TO DO ▸ Only the lines from the beginning of the entries through the one with "Class | Method | HTTP request | Description" should be written out, please, exactly and without any pictures.

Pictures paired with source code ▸

+++++

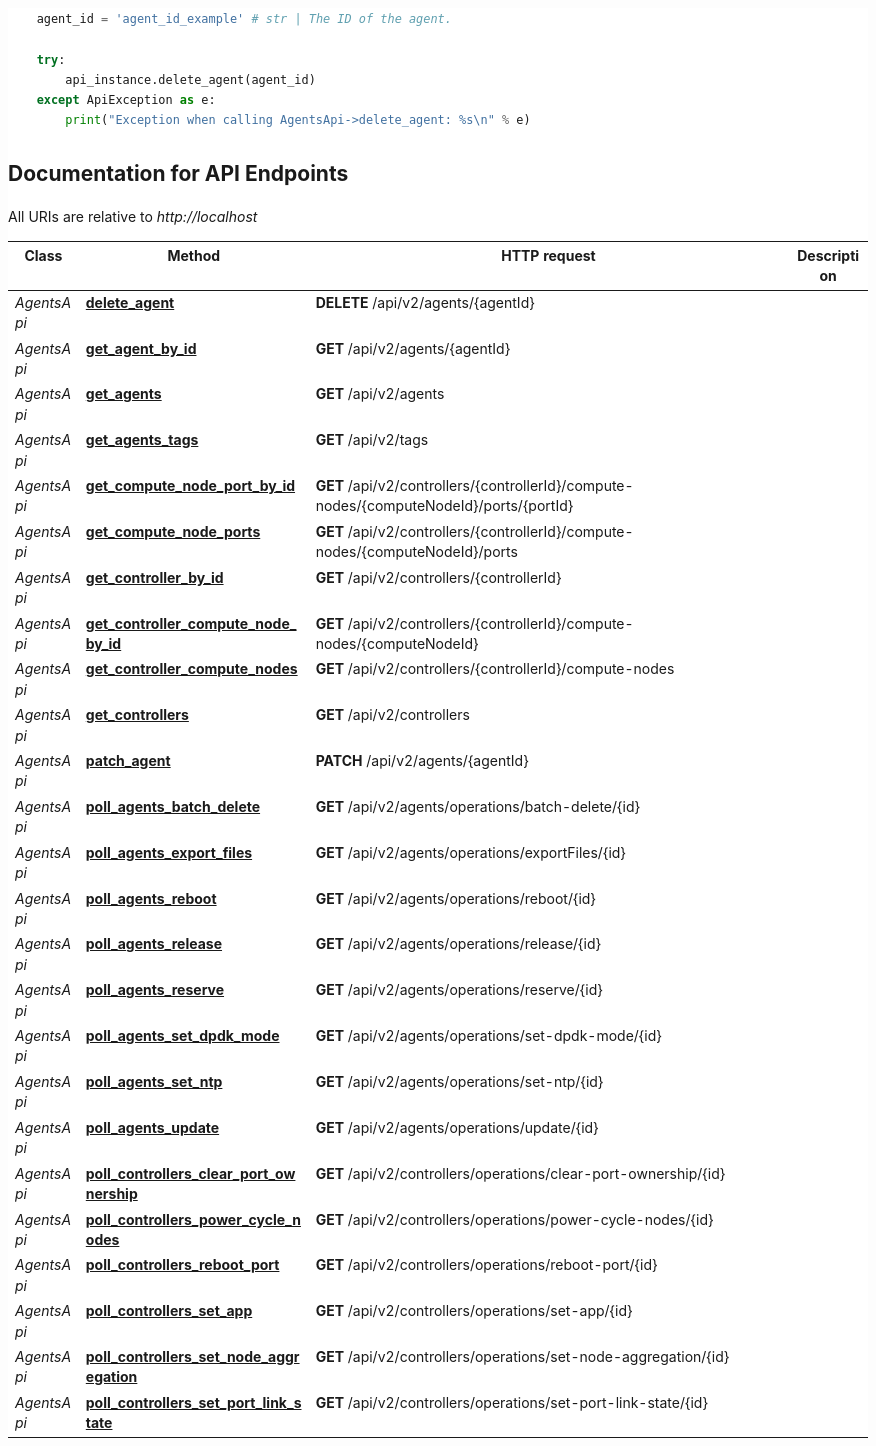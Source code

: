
 ```python
    agent_id = 'agent_id_example' # str | The ID of the agent.

    try:
        api_instance.delete_agent(agent_id)
    except ApiException as e:
        print("Exception when calling AgentsApi->delete_agent: %s\n" % e)

```

## Documentation for API Endpoints

All URIs are relative to *http://localhost*

Class | Method | HTTP request | Description
------------ | ------------- | ------------- | -------------
*AgentsApi* | [**delete_agent**](docs/AgentsApi.md#delete_agent) | **DELETE** /api/v2/agents/{agentId} | 
*AgentsApi* | [**get_agent_by_id**](docs/AgentsApi.md#get_agent_by_id) | **GET** /api/v2/agents/{agentId} | 
*AgentsApi* | [**get_agents**](docs/AgentsApi.md#get_agents) | **GET** /api/v2/agents | 
*AgentsApi* | [**get_agents_tags**](docs/AgentsApi.md#get_agents_tags) | **GET** /api/v2/tags | 
*AgentsApi* | [**get_compute_node_port_by_id**](docs/AgentsApi.md#get_compute_node_port_by_id) | **GET** /api/v2/controllers/{controllerId}/compute-nodes/{computeNodeId}/ports/{portId} | 
*AgentsApi* | [**get_compute_node_ports**](docs/AgentsApi.md#get_compute_node_ports) | **GET** /api/v2/controllers/{controllerId}/compute-nodes/{computeNodeId}/ports | 
*AgentsApi* | [**get_controller_by_id**](docs/AgentsApi.md#get_controller_by_id) | **GET** /api/v2/controllers/{controllerId} | 
*AgentsApi* | [**get_controller_compute_node_by_id**](docs/AgentsApi.md#get_controller_compute_node_by_id) | **GET** /api/v2/controllers/{controllerId}/compute-nodes/{computeNodeId} | 
*AgentsApi* | [**get_controller_compute_nodes**](docs/AgentsApi.md#get_controller_compute_nodes) | **GET** /api/v2/controllers/{controllerId}/compute-nodes | 
*AgentsApi* | [**get_controllers**](docs/AgentsApi.md#get_controllers) | **GET** /api/v2/controllers | 
*AgentsApi* | [**patch_agent**](docs/AgentsApi.md#patch_agent) | **PATCH** /api/v2/agents/{agentId} | 
*AgentsApi* | [**poll_agents_batch_delete**](docs/AgentsApi.md#poll_agents_batch_delete) | **GET** /api/v2/agents/operations/batch-delete/{id} | 
*AgentsApi* | [**poll_agents_export_files**](docs/AgentsApi.md#poll_agents_export_files) | **GET** /api/v2/agents/operations/exportFiles/{id} | 
*AgentsApi* | [**poll_agents_reboot**](docs/AgentsApi.md#poll_agents_reboot) | **GET** /api/v2/agents/operations/reboot/{id} | 
*AgentsApi* | [**poll_agents_release**](docs/AgentsApi.md#poll_agents_release) | **GET** /api/v2/agents/operations/release/{id} | 
*AgentsApi* | [**poll_agents_reserve**](docs/AgentsApi.md#poll_agents_reserve) | **GET** /api/v2/agents/operations/reserve/{id} | 
*AgentsApi* | [**poll_agents_set_dpdk_mode**](docs/AgentsApi.md#poll_agents_set_dpdk_mode) | **GET** /api/v2/agents/operations/set-dpdk-mode/{id} | 
*AgentsApi* | [**poll_agents_set_ntp**](docs/AgentsApi.md#poll_agents_set_ntp) | **GET** /api/v2/agents/operations/set-ntp/{id} | 
*AgentsApi* | [**poll_agents_update**](docs/AgentsApi.md#poll_agents_update) | **GET** /api/v2/agents/operations/update/{id} | 
*AgentsApi* | [**poll_controllers_clear_port_ownership**](docs/AgentsApi.md#poll_controllers_clear_port_ownership) | **GET** /api/v2/controllers/operations/clear-port-ownership/{id} | 
*AgentsApi* | [**poll_controllers_power_cycle_nodes**](docs/AgentsApi.md#poll_controllers_power_cycle_nodes) | **GET** /api/v2/controllers/operations/power-cycle-nodes/{id} | 
*AgentsApi* | [**poll_controllers_reboot_port**](docs/AgentsApi.md#poll_controllers_reboot_port) | **GET** /api/v2/controllers/operations/reboot-port/{id} | 
*AgentsApi* | [**poll_controllers_set_app**](docs/AgentsApi.md#poll_controllers_set_app) | **GET** /api/v2/controllers/operations/set-app/{id} | 
*AgentsApi* | [**poll_controllers_set_node_aggregation**](docs/AgentsApi.md#poll_controllers_set_node_aggregation) | **GET** /api/v2/controllers/operations/set-node-aggregation/{id} | 
*AgentsApi* | [**poll_controllers_set_port_link_state**](docs/AgentsApi.md#poll_controllers_set_port_link_state) | **GET** /api/v2/controllers/operations/set-port-link-state/{id} |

+++++

EXPECTED ANSWER ▸
Source code

:
 ```python
    agent_id = 'agent_id_example' # str | The ID of the agent.

    try:
        api_instance.delete_agent(agent_id)
    except ApiException as e:
        print("Exception when calling AgentsApi->delete_agent: %s\n" % e)

```

## Documentation for API Endpoints

All URIs are relative to *http://localhost*

Class | Method | HTTP request | Description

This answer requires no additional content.